Is your organization focused on merely reducing errors or is it also promoting ways to improve insight?
Fifty-eight of the top Fortune 200 companies bought into Six Sigma, attesting to the appeal of eliminating errors. The results of this “experiment” were striking: 91 per cent of the Six Sigma companies failed to keep up with the S&P 500 because Six Sigma got in the way of innovation. It interfered with insights. – Gary Klein
A focus on error reduction assumes that the work environment is complicated.
Complicated – relationship between cause & effect requires analysis, investigation, and expertise.
We should Sense – Analyze – Respond & we can apply good practices.
However, a focus on insights understands that most environments involving people are complex.

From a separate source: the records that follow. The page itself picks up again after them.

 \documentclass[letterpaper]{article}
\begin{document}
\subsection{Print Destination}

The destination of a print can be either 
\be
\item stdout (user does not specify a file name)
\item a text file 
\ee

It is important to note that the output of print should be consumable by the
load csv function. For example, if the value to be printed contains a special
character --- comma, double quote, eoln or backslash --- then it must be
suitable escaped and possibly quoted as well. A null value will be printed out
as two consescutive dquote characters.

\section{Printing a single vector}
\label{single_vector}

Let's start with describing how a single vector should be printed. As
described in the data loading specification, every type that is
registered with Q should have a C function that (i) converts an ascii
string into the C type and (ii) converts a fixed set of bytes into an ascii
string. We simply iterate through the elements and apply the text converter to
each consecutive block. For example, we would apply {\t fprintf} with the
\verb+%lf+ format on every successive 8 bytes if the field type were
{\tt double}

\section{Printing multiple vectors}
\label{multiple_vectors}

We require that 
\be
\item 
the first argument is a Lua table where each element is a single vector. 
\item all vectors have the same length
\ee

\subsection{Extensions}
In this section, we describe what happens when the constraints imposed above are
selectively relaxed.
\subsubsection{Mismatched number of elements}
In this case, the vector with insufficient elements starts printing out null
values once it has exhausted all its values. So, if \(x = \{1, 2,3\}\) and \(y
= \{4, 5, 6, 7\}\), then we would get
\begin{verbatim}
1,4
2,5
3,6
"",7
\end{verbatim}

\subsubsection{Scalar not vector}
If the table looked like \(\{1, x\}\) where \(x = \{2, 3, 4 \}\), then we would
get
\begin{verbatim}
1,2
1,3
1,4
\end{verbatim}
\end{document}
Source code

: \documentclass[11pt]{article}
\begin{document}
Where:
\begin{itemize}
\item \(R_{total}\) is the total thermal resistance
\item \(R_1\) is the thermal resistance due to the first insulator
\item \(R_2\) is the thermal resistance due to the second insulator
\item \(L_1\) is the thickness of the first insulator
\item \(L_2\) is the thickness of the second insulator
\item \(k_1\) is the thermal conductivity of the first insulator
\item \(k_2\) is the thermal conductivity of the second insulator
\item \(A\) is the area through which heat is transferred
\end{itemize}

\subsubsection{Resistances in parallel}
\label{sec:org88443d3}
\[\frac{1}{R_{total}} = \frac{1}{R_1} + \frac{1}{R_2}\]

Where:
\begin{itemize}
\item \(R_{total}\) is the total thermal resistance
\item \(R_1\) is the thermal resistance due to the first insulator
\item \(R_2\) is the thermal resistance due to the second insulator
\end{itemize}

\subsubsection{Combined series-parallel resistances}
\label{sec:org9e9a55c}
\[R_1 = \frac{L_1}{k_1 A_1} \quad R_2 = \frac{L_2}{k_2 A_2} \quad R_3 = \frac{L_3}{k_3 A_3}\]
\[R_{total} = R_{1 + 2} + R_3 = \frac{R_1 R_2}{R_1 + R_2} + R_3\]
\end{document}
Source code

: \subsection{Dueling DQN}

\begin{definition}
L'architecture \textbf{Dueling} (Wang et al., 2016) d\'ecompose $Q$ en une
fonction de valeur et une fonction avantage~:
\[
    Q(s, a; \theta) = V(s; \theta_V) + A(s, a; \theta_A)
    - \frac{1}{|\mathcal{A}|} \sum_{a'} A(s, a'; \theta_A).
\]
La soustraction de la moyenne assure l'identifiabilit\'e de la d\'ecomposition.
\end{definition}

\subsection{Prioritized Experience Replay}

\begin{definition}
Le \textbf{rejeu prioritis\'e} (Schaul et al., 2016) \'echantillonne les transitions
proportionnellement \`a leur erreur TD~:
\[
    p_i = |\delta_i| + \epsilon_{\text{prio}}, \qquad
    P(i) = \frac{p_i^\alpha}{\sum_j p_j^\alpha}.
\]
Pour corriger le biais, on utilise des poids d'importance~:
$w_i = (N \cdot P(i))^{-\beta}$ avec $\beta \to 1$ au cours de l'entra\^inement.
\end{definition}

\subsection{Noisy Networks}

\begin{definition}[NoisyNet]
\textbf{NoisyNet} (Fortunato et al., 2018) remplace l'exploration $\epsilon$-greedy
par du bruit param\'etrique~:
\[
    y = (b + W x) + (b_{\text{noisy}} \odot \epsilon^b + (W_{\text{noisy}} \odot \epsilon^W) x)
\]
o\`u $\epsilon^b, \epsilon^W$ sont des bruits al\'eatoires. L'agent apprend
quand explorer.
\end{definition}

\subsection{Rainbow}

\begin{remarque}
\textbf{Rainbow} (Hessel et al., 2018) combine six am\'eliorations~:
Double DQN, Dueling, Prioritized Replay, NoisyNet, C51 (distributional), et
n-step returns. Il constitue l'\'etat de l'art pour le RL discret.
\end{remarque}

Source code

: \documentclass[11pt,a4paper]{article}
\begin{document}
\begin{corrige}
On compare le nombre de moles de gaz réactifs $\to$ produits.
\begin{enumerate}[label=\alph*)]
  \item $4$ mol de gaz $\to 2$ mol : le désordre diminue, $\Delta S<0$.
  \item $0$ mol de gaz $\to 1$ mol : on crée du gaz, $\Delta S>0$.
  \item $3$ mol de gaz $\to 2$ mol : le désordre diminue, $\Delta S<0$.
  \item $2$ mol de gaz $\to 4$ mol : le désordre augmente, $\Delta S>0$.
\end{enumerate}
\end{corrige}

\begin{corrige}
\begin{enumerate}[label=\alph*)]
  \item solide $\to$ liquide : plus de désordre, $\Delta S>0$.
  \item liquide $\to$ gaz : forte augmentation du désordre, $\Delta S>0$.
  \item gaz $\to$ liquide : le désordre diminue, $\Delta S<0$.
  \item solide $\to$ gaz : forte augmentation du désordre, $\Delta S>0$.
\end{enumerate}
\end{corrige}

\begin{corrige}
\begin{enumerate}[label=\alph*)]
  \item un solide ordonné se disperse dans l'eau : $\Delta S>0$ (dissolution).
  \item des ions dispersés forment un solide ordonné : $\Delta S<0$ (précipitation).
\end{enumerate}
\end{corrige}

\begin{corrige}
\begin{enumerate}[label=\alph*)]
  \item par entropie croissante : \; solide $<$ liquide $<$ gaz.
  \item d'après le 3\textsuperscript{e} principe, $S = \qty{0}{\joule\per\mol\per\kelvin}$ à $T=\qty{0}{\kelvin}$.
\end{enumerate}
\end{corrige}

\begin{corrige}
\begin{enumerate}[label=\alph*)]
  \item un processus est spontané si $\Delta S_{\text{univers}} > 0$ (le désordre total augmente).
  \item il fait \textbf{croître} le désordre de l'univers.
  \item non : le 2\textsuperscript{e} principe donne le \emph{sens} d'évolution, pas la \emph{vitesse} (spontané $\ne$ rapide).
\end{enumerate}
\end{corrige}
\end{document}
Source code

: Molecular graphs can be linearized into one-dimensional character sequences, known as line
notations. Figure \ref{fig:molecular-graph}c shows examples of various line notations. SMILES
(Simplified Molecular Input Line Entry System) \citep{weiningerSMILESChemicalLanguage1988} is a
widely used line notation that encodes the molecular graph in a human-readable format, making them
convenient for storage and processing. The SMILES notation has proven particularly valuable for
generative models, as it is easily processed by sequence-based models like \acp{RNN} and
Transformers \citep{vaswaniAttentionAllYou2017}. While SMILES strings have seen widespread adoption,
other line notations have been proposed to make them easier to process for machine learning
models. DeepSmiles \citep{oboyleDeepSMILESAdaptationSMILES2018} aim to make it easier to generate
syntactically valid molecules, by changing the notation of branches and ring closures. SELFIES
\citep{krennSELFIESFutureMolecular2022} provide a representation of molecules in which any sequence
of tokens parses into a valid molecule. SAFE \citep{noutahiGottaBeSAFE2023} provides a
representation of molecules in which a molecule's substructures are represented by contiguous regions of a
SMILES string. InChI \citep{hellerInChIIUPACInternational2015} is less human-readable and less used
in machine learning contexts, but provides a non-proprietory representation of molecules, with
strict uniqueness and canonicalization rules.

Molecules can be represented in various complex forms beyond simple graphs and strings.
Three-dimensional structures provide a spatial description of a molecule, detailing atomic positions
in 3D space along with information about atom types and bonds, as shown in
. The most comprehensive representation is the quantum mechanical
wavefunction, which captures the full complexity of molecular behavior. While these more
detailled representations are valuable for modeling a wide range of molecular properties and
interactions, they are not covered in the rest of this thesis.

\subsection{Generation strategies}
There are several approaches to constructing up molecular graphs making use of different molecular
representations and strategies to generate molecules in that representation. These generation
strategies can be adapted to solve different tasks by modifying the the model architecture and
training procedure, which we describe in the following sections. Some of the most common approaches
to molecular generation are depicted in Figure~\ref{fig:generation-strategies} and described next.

Complex – relationship between cause & effect can only be perceived in retrospect.
We should Probe – Sense – Respond & we can test emergent practices.
In order to Probe-Sense-Respond, the optimal method to understand the complex domain, one has to shift the focus from fixing the organization to understanding the environment in which the organization operates. This is what was intended in developing the learning organization, but this is usually window-dressing in most established, hierarchical organizations. If you really want to improve insights on an organizational level, then almost all work must be focused on learning. This is learning while working, not heading off on a course or attending a class. Social learning involves working out loud, sharing insights, questioning assumptions, and trying things out together. Time is needed for all of this, especially time for reflection, which is missing in all too many workplaces. Some of that time can come from a less slavish adherence to error reduction programs like Six Sigma. Encouraging and supporting social learning can prepare the workforce for tomorrow, especially an increasingly complex future.